■ **Required action**
What you return must be exactly the lines running from the one with "Da wir alle" to the end of the data below, inclusive, and nothing more.

[Stored items]
[Start of Attachment]

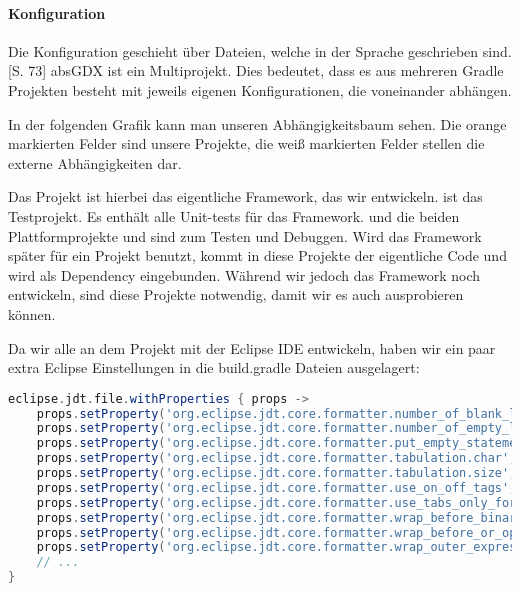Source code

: \paragraph{Konfiguration}

Die Konfiguration geschieht über  Dateien, welche in der Sprache  geschrieben sind.\cite{GRADLE}[S. 73]
absGDX ist ein Multiprojekt. Dies bedeutet, dass es  aus mehreren Gradle Projekten besteht mit jeweils eigenen Konfigurationen, die voneinander abhängen. \cite[S. 79ff]{BATWG}

In der folgenden Grafik kann man unseren Abhängigkeitsbaum sehen. Die orange markierten Felder sind unsere Projekte, die weiß markierten Felder stellen die externe Abhängigkeiten dar.


Das Projekt  ist hierbei das eigentliche Framework, das wir entwickeln.  ist das Testprojekt. Es enthält alle Unit-tests für das Framework.
 und die beiden Plattformprojekte  und  sind zum Testen und Debuggen. Wird das Framework später für ein Projekt benutzt, kommt in diese Projekte der eigentliche Code und  wird als Dependency eingebunden. Während wir jedoch das Framework noch entwickeln, sind diese Projekte notwendig, damit wir es auch ausprobieren können.

Da wir alle an dem Projekt mit der Eclipse IDE entwickeln, haben wir ein paar extra Eclipse Einstellungen in die build.gradle Dateien ausgelagert:

\doinline
\begin{lstlisting}[caption=Eclipse Optionen in gradle setzen, title=\hspace{0 pt}, language=groovy]
eclipse.jdt.file.withProperties { props ->
    props.setProperty('org.eclipse.jdt.core.formatter.number_of_blank_lines_at_beginning_of_method_body', '0')
    props.setProperty('org.eclipse.jdt.core.formatter.number_of_empty_lines_to_preserve', '1')
    props.setProperty('org.eclipse.jdt.core.formatter.put_empty_statement_on_new_line', 'true')
    props.setProperty('org.eclipse.jdt.core.formatter.tabulation.char', 'tab')
    props.setProperty('org.eclipse.jdt.core.formatter.tabulation.size', '4')
    props.setProperty('org.eclipse.jdt.core.formatter.use_on_off_tags', 'false')
    props.setProperty('org.eclipse.jdt.core.formatter.use_tabs_only_for_leading_indentations', 'false')
    props.setProperty('org.eclipse.jdt.core.formatter.wrap_before_binary_operator', 'true')
    props.setProperty('org.eclipse.jdt.core.formatter.wrap_before_or_operator_multicatch', 'true')
    props.setProperty('org.eclipse.jdt.core.formatter.wrap_outer_expressions_when_nested', 'true')
    // ...
}
\end{lstlisting}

[End of Attachment]

■ **Completed task**
Da wir alle an dem Projekt mit der Eclipse IDE entwickeln, haben wir ein paar extra Eclipse Einstellungen in die build.gradle Dateien ausgelagert:

\doinline
\begin{lstlisting}[caption=Eclipse Optionen in gradle setzen, title=\hspace{0 pt}, language=groovy]
eclipse.jdt.file.withProperties { props ->
    props.setProperty('org.eclipse.jdt.core.formatter.number_of_blank_lines_at_beginning_of_method_body', '0')
    props.setProperty('org.eclipse.jdt.core.formatter.number_of_empty_lines_to_preserve', '1')
    props.setProperty('org.eclipse.jdt.core.formatter.put_empty_statement_on_new_line', 'true')
    props.setProperty('org.eclipse.jdt.core.formatter.tabulation.char', 'tab')
    props.setProperty('org.eclipse.jdt.core.formatter.tabulation.size', '4')
    props.setProperty('org.eclipse.jdt.core.formatter.use_on_off_tags', 'false')
    props.setProperty('org.eclipse.jdt.core.formatter.use_tabs_only_for_leading_indentations', 'false')
    props.setProperty('org.eclipse.jdt.core.formatter.wrap_before_binary_operator', 'true')
    props.setProperty('org.eclipse.jdt.core.formatter.wrap_before_or_operator_multicatch', 'true')
    props.setProperty('org.eclipse.jdt.core.formatter.wrap_outer_expressions_when_nested', 'true')
    // ...
}
\end{lstlisting}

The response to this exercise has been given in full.